I’ve shared some basic rules of quarantine, but what you really need to know is that to NOT do.
- Do not spray brunette dry shampoo all over your head right before you go on Zoom (or FB Live or any of it) without checking your ears. A certain someone did just that and turns out brown-tipped ears is not a good look for me.
- Do not pull out all the leftover dregs from your refrigerator at lunchtime and ask people to put back or toss what they don’t eat. Because when you check back in on the pile of food a few hours later it WILL STILL BE THERE but it will look even worse and you will lose your mind and yell at people for 30 minutes before you put it all away yourself.
- Do not call a family meeting because nobody will come and because we all are basically living one never-ending family meeting and oh-my-god why can’t I just pee alone?
- Do not expect a locked door and a PLEASE GIVE ME THIRTY MINUTES TO TAKE THIS CALL IN SILENCE to ever work on any child.
- If you were not a baker before you will not become one now because apparently even in a quarantine you still need to measure crap like baking soda and also, baking soda and baking powder are apparently NOT interchangeable. You’re welcome.
- Do not start limiting people’s egg intake unless you are fully prepared to hide the eggs. Also, do not hide the eggs without writing down where you hid them because you had no memory before this shitshow took off and you’ll have even less when it’s over.
- Do not freeze a banana in its skin. I do not have anything more to say about this.
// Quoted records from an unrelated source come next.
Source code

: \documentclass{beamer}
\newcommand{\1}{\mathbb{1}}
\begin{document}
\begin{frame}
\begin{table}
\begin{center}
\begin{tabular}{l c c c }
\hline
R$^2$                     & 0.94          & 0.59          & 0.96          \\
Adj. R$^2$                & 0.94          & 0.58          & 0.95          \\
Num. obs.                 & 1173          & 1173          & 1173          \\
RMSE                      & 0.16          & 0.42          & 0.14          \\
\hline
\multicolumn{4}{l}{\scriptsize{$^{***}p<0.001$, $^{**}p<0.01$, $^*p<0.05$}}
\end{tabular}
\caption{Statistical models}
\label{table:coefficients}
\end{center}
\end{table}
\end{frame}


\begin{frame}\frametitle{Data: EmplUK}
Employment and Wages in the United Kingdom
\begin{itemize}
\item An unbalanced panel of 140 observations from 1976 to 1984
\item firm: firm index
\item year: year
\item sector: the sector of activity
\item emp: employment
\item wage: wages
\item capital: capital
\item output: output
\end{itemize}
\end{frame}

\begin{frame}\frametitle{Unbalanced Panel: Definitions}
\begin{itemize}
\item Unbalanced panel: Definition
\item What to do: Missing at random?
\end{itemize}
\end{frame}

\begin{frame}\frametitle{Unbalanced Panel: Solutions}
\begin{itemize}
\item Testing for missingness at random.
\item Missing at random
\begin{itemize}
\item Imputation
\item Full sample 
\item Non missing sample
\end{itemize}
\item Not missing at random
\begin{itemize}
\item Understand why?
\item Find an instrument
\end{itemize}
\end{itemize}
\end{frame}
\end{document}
Just don’t do it.
- Do not Google ‘alternatives to toilet paper’ without giving yourself a good 20 minutes for a meltdown. (Because you will see crap like, “You can even cut up old, soft t-shirts into squares.” Let me tell you right now that if I have to start cutting t-shirts for the near-adult men in this house to start wiping their asses with, I am going to have to be institutionalized.)
- It’s important to exercise but do not go overboard and try squats and lunges for the first time in a decade because then you will not be able to climb stairs or even walk and this will slow you down when you asked to fetch things like crayons and snacks and drinks and when a certain child calls you from his bathroom because he has run out of toilet paper, you consider telling him to cut up his t-shirt while he is sitting here.
- Do not spend 23 days in an elasticated waist and then choose this time to go through spring and summer pants with a button. I mean, you can do it, but it won’t be pretty because there is no way in hell those pants are going to fit you and you will just end up cutting up those pants for emergency toilet paper. This is especially true if those pants are white because that color sucks for pants and is just perfect for toilet paper. (Also, learn from my mistakes and STOP looking at your self from behind. Just stop. That ship has sailed.)
It’s been 30 minutes which means it’s time for me to eat something again. Buh-bye summer pants.